§ Extracted information:
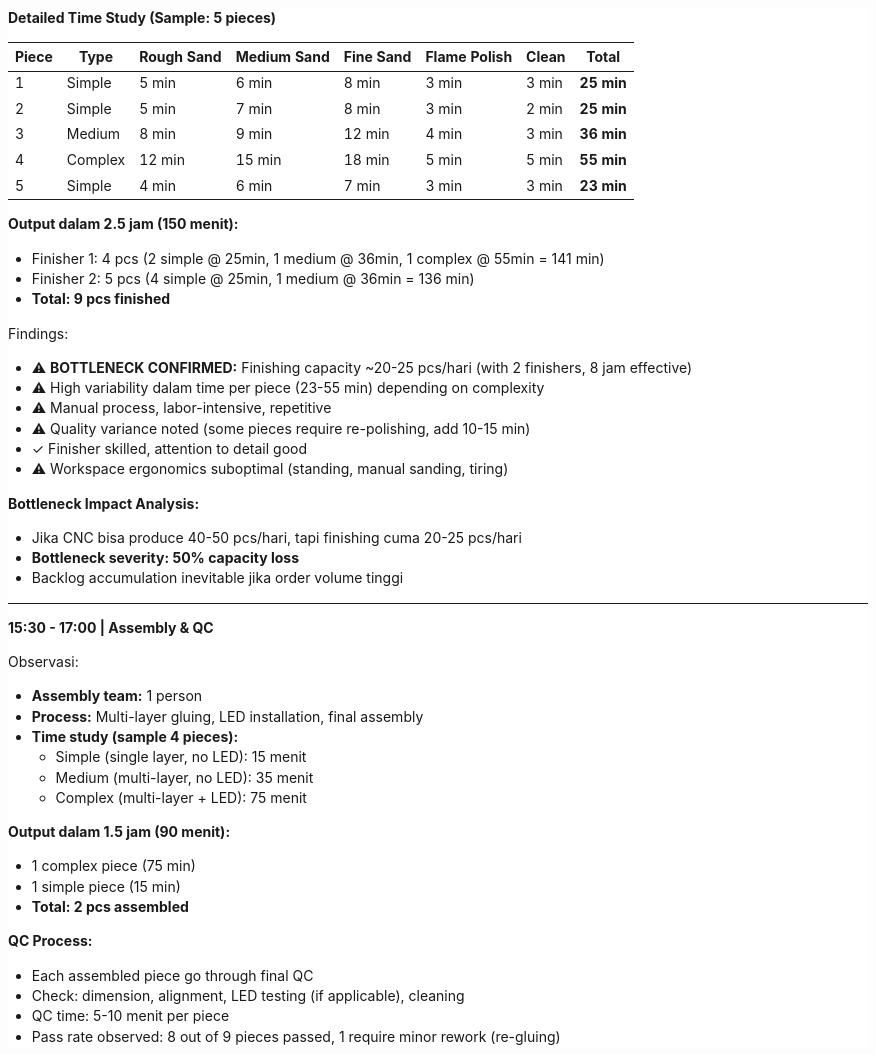 **Detailed Time Study (Sample: 5 pieces)**

| Piece | Type | Rough Sand | Medium Sand | Fine Sand | Flame Polish | Clean | **Total** |
|-------|------|------------|-------------|-----------|--------------|-------|-----------|
| 1 | Simple | 5 min | 6 min | 8 min | 3 min | 3 min | **25 min** |
| 2 | Simple | 5 min | 7 min | 8 min | 3 min | 2 min | **25 min** |
| 3 | Medium | 8 min | 9 min | 12 min | 4 min | 3 min | **36 min** |
| 4 | Complex | 12 min | 15 min | 18 min | 5 min | 5 min | **55 min** |
| 5 | Simple | 4 min | 6 min | 7 min | 3 min | 3 min | **23 min** |

**Output dalam 2.5 jam (150 menit):**
- Finisher 1: 4 pcs (2 simple @ 25min, 1 medium @ 36min, 1 complex @ 55min = 141 min)
- Finisher 2: 5 pcs (4 simple @ 25min, 1 medium @ 36min = 136 min)
- **Total: 9 pcs finished**

Findings:
- ⚠ **BOTTLENECK CONFIRMED:** Finishing capacity ~20-25 pcs/hari (with 2 finishers, 8 jam effective)
- ⚠ High variability dalam time per piece (23-55 min) depending on complexity
- ⚠ Manual process, labor-intensive, repetitive
- ⚠ Quality variance noted (some pieces require re-polishing, add 10-15 min)
- ✓ Finisher skilled, attention to detail good
- ⚠ Workspace ergonomics suboptimal (standing, manual sanding, tiring)

**Bottleneck Impact Analysis:**
- Jika CNC bisa produce 40-50 pcs/hari, tapi finishing cuma 20-25 pcs/hari
- **Bottleneck severity: 50% capacity loss**
- Backlog accumulation inevitable jika order volume tinggi

---

**15:30 - 17:00 | Assembly & QC**

Observasi:
- **Assembly team:** 1 person
- **Process:** Multi-layer gluing, LED installation, final assembly
- **Time study (sample 4 pieces):**
  - Simple (single layer, no LED): 15 menit
  - Medium (multi-layer, no LED): 35 menit
  - Complex (multi-layer + LED): 75 menit

**Output dalam 1.5 jam (90 menit):**
- 1 complex piece (75 min)
- 1 simple piece (15 min)
- **Total: 2 pcs assembled**

**QC Process:**
- Each assembled piece go through final QC
- Check: dimension, alignment, LED testing (if applicable), cleaning
- QC time: 5-10 menit per piece
- Pass rate observed: 8 out of 9 pieces passed, 1 require minor rework (re-gluing)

§ What is required: Reproduce exactly what appears from the line containing "- QC time: 5-10 menit per piece" down to the final line of the data.

§ Result:
- QC time: 5-10 menit per piece
- Pass rate observed: 8 out of 9 pieces passed, 1 require minor rework (re-gluing)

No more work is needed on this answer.